We had more in common than I ever realized—Gran and me. We both had mothers who failed us. Mrs.Mead stepped in to care for Gran, and Gran stepped in to care for me. There’s a generosity to both decisions that moves me to my core. I have to stop reading because I can’t see through my tears.

I go to the kitchen, where I make tea in Gran’s favorite cup—the one with the cottage scene on it, a modest stone dwelling with a thatched roof and gardens all around. Oh my goodness. It wasn’t just a teacup to her—it was a memory of hearth and home, of Mrs.Mead standing by the stove while Gran did homework at her kitchen table.

With Gran’s warm cup in hand, I nestle under her quilt in the living room, and I pick up reading where I left off.
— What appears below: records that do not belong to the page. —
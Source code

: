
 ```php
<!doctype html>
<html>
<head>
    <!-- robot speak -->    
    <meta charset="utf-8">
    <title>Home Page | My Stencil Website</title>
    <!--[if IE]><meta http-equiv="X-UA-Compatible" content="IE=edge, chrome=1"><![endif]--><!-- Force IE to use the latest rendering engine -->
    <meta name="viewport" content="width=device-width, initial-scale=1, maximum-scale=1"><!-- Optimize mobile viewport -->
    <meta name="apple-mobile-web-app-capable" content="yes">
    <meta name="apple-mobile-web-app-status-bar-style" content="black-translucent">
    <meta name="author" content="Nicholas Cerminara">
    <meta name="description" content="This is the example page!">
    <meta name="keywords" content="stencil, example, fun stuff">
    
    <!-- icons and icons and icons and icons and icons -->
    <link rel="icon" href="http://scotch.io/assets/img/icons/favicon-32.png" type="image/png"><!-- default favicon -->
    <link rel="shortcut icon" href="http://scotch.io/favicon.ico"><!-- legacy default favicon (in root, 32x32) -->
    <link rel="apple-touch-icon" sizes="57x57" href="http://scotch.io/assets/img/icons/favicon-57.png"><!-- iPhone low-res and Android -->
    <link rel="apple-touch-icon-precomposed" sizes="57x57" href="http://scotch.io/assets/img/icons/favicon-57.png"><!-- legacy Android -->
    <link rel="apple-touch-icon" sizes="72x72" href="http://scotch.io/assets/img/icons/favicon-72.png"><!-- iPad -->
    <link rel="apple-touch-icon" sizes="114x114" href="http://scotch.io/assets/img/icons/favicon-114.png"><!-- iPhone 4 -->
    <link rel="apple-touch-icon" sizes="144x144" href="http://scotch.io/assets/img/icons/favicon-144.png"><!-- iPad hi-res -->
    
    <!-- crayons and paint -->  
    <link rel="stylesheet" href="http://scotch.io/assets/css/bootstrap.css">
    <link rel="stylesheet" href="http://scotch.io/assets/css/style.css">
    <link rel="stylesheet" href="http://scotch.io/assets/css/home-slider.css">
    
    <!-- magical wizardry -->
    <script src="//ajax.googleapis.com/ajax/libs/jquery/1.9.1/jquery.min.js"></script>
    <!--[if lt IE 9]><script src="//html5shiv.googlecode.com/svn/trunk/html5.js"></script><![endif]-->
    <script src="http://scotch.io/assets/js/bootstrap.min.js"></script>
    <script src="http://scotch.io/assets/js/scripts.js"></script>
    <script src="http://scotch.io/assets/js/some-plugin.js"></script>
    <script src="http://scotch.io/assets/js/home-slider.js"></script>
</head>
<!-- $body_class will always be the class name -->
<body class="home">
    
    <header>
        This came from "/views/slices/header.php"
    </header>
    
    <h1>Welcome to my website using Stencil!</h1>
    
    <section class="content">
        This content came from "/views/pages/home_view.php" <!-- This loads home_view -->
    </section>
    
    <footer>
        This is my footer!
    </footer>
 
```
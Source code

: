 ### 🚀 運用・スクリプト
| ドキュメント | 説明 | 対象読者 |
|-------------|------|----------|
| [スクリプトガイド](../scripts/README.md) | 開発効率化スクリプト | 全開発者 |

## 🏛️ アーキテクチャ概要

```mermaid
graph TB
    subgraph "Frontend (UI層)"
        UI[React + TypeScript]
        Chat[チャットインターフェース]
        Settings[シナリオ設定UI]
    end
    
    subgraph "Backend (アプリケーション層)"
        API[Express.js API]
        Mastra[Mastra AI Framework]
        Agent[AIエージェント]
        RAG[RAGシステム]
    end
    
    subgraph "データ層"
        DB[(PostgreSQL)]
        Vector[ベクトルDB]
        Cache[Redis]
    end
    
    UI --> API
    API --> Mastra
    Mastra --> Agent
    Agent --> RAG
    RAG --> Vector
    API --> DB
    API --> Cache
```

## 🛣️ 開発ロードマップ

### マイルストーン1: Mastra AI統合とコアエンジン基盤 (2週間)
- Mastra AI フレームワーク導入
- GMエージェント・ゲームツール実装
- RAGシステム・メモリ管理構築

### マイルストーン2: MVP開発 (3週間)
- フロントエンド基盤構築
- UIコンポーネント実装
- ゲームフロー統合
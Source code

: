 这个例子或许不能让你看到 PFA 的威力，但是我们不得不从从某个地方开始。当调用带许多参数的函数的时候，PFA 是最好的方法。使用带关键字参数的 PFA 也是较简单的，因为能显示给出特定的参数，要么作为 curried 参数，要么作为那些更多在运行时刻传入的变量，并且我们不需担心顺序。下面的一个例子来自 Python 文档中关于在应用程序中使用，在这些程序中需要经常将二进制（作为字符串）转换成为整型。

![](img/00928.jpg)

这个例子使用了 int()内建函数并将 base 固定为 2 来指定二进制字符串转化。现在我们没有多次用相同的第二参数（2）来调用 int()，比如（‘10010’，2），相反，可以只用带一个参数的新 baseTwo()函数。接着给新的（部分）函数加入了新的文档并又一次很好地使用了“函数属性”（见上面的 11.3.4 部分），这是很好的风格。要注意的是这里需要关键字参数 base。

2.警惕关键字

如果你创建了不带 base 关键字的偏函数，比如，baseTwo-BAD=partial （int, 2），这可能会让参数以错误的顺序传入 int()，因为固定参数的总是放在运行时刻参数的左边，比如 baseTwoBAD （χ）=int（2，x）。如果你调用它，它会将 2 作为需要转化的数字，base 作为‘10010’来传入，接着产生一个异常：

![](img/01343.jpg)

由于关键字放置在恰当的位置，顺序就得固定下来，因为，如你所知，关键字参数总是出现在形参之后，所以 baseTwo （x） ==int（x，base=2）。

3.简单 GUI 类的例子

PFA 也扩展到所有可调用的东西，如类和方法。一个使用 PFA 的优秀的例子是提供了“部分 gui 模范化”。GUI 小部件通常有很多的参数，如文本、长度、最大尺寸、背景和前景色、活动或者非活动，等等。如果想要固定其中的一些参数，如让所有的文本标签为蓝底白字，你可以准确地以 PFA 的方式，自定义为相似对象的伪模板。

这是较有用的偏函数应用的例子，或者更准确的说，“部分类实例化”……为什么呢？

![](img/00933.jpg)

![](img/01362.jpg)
Mr.Preston—John. My gran-dad. He was always there in the background of her life, and yet she didn’t always see him clearly. Oh, this man, the love of her life and her greatest loss. Frogs and princes, maids and butlers, barons and tycoons.

The pages turn and turn, the hours pass, but I cannot stop reading. I hear the birds stirring outside, dawn creeps up the sky, but I’m riveted to the page—Gran speaking to me from the great beyond.

Be careful what you wish for.

All that glitters isn’t gold.

Love is the only gift that lasts.

I turn the last page, and I can’t stop the tears that flow from my eyes. Never have I felt as close to Gran as I do in this moment. I clutch the diary to my chest, and I say thank you over and over and over.

This is how Juan finds me at 5:00 a.m ., hugging an old leather-bound diary and talking to it as if it were alive.

“Molly, are you okay?” he asks.

“Never better,” I reply as I wipe my eyes.

He appears unconvinced. “Did you stay up all night?”

“I did,” I reply.

“You read her diary?”

“Every last word,” I say. “I know everything now.”

“Everything?” he asks.

“About me, about her, about who we really are and where we came from. It’s all there between the lines,” I say. “And I know who took it.”

“Who took what?” he asks.

“The Fabergé,” I say. “And I might just know who returned it, too.”